## Work required
Each line of the entries that mentions the string "rotational" needs to be reported.
Start of Block
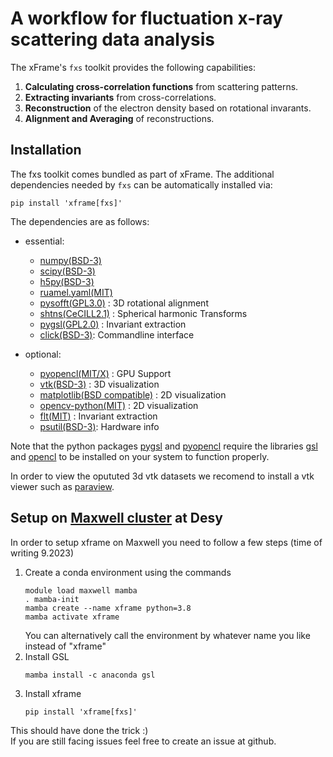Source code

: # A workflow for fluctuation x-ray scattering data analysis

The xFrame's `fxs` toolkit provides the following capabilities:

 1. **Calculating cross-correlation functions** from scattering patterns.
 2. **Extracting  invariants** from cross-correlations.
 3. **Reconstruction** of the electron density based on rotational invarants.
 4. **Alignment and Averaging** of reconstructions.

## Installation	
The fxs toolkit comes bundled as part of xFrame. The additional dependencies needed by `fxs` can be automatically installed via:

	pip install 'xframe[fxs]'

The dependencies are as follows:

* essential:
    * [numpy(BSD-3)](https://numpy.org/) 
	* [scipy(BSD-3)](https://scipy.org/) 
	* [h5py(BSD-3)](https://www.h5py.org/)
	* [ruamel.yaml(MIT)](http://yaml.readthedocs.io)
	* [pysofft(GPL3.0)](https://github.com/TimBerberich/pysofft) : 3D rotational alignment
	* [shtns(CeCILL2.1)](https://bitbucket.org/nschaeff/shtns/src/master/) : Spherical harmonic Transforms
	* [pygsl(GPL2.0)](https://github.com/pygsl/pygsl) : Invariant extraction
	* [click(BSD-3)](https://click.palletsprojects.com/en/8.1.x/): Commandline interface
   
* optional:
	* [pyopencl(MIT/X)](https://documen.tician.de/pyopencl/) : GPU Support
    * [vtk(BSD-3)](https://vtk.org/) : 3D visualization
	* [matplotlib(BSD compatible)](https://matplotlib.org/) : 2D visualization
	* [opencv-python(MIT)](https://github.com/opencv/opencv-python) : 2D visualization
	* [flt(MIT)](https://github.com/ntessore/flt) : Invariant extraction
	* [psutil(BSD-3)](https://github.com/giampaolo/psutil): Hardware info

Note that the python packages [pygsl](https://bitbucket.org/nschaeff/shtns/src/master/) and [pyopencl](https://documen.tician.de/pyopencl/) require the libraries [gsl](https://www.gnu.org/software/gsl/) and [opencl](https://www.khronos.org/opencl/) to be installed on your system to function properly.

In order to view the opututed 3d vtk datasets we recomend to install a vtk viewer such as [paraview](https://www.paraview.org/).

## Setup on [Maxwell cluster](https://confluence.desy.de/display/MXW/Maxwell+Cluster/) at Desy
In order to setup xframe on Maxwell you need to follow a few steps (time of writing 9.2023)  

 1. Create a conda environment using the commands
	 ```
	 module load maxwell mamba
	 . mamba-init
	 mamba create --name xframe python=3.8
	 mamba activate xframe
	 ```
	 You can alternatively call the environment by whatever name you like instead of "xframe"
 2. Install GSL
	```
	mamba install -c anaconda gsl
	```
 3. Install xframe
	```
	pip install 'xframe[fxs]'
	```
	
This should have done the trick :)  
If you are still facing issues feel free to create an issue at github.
End of Block
## Answer box
 3. **Reconstruction** of the electron density based on rotational invarants.
	* [pysofft(GPL3.0)](https://github.com/TimBerberich/pysofft) : 3D rotational alignment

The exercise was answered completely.